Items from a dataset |
####################

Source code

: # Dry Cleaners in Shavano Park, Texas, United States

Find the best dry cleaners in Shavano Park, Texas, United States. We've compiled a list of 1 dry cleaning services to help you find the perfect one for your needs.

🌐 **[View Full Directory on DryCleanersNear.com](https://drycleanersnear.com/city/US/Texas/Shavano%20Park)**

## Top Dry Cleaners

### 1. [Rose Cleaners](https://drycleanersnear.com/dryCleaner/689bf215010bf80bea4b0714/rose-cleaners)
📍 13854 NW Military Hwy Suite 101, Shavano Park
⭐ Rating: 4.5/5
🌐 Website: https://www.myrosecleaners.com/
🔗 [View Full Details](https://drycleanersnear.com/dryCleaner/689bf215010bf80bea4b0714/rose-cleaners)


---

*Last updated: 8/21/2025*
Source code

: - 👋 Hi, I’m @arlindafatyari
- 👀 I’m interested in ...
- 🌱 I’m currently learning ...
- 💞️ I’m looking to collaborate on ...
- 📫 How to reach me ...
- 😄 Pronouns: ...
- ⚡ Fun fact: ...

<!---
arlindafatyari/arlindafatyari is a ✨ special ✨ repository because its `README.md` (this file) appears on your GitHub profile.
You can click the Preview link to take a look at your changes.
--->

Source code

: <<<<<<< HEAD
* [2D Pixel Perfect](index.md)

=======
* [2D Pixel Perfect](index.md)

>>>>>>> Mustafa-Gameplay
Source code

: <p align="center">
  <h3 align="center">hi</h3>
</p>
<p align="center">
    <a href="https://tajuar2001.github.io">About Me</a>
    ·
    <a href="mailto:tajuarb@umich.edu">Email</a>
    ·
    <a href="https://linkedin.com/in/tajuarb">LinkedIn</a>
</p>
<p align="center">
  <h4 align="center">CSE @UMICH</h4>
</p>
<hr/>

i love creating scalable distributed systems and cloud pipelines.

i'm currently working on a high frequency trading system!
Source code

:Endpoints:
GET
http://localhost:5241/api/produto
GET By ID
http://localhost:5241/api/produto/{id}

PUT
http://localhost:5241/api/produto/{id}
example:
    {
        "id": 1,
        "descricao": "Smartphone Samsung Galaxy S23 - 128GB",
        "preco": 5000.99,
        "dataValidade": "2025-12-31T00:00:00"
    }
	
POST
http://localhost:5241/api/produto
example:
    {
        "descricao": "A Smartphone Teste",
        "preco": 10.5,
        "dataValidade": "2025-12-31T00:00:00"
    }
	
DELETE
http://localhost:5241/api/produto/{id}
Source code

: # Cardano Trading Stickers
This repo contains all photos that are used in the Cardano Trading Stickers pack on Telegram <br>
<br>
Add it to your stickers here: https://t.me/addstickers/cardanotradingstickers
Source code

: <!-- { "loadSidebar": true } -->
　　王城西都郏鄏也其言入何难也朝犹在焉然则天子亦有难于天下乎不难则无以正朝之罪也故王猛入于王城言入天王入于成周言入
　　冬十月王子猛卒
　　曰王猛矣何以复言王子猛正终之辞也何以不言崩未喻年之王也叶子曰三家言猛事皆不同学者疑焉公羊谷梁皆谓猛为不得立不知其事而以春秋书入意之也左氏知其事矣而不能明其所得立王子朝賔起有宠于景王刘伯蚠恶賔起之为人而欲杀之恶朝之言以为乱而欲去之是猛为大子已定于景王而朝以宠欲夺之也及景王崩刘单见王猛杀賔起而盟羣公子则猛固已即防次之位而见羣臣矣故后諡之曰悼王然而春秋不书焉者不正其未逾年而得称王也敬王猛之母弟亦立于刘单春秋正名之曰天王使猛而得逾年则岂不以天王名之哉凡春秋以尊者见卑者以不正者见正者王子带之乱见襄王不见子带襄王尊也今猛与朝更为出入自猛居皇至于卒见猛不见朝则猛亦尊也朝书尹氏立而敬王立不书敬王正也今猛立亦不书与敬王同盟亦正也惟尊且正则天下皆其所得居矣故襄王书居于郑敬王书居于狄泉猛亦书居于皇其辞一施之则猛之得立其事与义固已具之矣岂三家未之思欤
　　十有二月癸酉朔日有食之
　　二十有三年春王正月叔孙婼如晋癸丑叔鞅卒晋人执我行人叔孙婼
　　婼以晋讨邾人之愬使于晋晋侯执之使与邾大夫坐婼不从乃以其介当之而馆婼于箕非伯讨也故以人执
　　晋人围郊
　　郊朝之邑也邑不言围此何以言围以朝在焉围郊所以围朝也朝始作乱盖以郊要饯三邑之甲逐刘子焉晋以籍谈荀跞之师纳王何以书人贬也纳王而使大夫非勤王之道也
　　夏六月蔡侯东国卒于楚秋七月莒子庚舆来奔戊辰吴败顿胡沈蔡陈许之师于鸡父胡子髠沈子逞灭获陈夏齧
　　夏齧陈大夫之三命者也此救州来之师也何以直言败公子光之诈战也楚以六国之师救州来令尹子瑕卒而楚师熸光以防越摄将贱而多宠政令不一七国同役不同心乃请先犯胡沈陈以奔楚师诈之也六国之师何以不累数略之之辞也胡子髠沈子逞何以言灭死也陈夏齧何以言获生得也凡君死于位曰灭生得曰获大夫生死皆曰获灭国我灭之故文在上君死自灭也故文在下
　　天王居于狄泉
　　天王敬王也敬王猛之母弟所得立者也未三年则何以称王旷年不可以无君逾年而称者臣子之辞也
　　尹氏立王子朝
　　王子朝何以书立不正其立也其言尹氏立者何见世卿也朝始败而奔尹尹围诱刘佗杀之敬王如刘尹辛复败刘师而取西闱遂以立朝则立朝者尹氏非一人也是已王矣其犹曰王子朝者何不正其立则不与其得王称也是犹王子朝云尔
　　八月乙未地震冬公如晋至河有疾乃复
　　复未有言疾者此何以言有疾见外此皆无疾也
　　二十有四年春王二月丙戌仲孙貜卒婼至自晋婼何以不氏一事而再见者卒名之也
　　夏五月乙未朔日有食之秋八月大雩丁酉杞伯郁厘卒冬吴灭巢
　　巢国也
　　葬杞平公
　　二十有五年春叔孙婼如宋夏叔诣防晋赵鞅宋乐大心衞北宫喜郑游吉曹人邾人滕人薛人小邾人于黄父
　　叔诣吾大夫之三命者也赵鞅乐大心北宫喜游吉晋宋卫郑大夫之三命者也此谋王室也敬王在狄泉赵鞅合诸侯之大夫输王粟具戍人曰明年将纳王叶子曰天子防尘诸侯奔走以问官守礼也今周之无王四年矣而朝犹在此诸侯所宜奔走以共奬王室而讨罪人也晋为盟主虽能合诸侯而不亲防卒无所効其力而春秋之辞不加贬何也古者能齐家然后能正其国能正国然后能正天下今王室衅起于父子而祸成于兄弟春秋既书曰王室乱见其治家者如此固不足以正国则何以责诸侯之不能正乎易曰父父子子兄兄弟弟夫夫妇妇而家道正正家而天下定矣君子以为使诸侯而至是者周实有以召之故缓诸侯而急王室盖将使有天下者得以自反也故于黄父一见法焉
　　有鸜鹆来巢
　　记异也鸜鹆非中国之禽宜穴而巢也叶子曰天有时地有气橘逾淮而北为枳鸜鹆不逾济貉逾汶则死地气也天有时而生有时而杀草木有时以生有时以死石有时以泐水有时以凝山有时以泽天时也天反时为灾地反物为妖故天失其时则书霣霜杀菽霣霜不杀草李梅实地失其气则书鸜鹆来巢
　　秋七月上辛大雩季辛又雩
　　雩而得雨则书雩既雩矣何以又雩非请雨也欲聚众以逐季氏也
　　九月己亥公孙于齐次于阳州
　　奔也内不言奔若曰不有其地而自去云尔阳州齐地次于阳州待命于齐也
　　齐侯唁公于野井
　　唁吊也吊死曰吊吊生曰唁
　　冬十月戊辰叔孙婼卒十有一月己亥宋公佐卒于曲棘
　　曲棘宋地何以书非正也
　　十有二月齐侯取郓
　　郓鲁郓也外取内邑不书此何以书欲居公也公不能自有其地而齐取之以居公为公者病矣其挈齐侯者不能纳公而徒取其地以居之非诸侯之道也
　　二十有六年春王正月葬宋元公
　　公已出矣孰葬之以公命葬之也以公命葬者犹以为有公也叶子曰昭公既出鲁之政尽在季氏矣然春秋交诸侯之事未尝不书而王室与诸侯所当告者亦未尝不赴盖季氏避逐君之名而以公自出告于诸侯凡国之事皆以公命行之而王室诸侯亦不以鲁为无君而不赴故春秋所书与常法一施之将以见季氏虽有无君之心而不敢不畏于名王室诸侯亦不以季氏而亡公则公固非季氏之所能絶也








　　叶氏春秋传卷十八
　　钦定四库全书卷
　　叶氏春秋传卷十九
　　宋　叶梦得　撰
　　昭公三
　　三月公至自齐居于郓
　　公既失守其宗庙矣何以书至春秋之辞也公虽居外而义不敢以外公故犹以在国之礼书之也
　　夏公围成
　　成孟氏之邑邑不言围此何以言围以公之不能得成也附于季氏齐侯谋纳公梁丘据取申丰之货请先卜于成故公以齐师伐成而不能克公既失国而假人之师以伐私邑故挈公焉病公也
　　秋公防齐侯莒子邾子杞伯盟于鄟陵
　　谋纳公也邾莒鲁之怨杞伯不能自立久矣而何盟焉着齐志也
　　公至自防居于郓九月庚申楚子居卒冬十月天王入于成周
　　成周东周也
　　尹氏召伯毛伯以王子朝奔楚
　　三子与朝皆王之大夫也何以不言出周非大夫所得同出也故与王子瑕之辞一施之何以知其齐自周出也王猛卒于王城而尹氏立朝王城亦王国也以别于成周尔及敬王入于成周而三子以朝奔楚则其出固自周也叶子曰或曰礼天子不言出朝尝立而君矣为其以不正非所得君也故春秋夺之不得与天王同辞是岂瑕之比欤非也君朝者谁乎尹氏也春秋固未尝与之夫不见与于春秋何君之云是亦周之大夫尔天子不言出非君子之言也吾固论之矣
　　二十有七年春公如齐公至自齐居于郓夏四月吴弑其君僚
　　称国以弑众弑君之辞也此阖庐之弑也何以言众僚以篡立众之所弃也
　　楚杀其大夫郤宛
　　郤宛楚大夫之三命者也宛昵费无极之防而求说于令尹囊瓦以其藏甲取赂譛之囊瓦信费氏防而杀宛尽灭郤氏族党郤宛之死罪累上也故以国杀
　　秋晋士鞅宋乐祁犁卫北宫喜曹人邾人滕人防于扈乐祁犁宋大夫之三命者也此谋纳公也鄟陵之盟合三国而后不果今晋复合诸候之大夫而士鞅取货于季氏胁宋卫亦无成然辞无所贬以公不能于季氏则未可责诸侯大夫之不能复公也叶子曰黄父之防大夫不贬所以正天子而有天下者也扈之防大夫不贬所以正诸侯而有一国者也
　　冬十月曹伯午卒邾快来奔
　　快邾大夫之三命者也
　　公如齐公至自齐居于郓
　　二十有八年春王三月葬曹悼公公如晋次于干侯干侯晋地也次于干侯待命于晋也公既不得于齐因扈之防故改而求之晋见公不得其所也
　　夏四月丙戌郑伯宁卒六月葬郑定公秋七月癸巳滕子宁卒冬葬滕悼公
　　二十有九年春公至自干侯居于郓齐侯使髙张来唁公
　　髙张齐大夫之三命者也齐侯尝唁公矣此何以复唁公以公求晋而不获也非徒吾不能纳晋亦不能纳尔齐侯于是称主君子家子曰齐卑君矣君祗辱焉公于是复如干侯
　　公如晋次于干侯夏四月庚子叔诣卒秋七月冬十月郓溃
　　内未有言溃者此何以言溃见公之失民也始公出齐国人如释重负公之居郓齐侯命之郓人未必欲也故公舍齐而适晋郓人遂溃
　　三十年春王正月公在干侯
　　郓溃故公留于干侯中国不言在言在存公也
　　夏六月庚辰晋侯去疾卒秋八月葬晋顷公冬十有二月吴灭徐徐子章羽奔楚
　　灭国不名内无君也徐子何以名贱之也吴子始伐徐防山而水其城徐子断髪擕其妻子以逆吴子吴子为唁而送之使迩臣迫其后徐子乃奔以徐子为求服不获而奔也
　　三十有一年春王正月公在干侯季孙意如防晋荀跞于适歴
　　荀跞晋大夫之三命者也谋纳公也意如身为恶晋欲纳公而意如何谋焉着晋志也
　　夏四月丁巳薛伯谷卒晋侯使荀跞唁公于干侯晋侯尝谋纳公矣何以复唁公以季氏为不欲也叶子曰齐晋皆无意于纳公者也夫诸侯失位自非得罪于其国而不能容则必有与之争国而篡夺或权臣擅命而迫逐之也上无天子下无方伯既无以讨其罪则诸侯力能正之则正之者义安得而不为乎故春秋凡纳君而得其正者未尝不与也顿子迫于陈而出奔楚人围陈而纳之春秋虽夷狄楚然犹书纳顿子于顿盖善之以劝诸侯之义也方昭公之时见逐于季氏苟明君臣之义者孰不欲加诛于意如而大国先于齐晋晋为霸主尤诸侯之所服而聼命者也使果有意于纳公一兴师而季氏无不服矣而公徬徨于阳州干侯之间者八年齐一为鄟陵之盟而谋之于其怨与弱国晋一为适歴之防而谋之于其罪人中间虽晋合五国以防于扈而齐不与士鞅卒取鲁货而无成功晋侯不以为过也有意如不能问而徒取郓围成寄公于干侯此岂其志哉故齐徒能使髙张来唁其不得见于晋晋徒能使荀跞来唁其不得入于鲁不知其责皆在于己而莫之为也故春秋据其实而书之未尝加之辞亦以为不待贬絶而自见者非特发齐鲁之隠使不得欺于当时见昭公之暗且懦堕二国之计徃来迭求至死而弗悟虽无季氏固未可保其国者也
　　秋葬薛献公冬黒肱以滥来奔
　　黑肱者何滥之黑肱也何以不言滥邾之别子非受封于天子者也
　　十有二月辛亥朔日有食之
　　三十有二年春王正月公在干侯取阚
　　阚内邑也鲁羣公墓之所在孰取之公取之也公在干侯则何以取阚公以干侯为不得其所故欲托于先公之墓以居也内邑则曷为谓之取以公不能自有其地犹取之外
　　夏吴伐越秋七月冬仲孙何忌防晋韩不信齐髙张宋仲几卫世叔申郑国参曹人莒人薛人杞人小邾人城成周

####################

Looking at the data above, return every line from the one with "二十有五年春叔孙婼如宋夏叔诣" down to the one with "二十有六年春王正月葬宋元公", exactly and inclusively.

SOLUTION TO THIS EXERCISE |
　　二十有五年春叔孙婼如宋夏叔诣防晋赵鞅宋乐大心衞北宫喜郑游吉曹人邾人滕人薛人小邾人于黄父
　　叔诣吾大夫之三命者也赵鞅乐大心北宫喜游吉晋宋卫郑大夫之三命者也此谋王室也敬王在狄泉赵鞅合诸侯之大夫输王粟具戍人曰明年将纳王叶子曰天子防尘诸侯奔走以问官守礼也今周之无王四年矣而朝犹在此诸侯所宜奔走以共奬王室而讨罪人也晋为盟主虽能合诸侯而不亲防卒无所効其力而春秋之辞不加贬何也古者能齐家然后能正其国能正国然后能正天下今王室衅起于父子而祸成于兄弟春秋既书曰王室乱见其治家者如此固不足以正国则何以责诸侯之不能正乎易曰父父子子兄兄弟弟夫夫妇妇而家道正正家而天下定矣君子以为使诸侯而至是者周实有以召之故缓诸侯而急王室盖将使有天下者得以自反也故于黄父一见法焉
　　有鸜鹆来巢
　　记异也鸜鹆非中国之禽宜穴而巢也叶子曰天有时地有气橘逾淮而北为枳鸜鹆不逾济貉逾汶则死地气也天有时而生有时而杀草木有时以生有时以死石有时以泐水有时以凝山有时以泽天时也天反时为灾地反物为妖故天失其时则书霣霜杀菽霣霜不杀草李梅实地失其气则书鸜鹆来巢
　　秋七月上辛大雩季辛又雩
　　雩而得雨则书雩既雩矣何以又雩非请雨也欲聚众以逐季氏也
　　九月己亥公孙于齐次于阳州
　　奔也内不言奔若曰不有其地而自去云尔阳州齐地次于阳州待命于齐也
　　齐侯唁公于野井
　　唁吊也吊死曰吊吊生曰唁
　　冬十月戊辰叔孙婼卒十有一月己亥宋公佐卒于曲棘
　　曲棘宋地何以书非正也
　　十有二月齐侯取郓
　　郓鲁郓也外取内邑不书此何以书欲居公也公不能自有其地而齐取之以居公为公者病矣其挈齐侯者不能纳公而徒取其地以居之非诸侯之道也
　　二十有六年春王正月葬宋元公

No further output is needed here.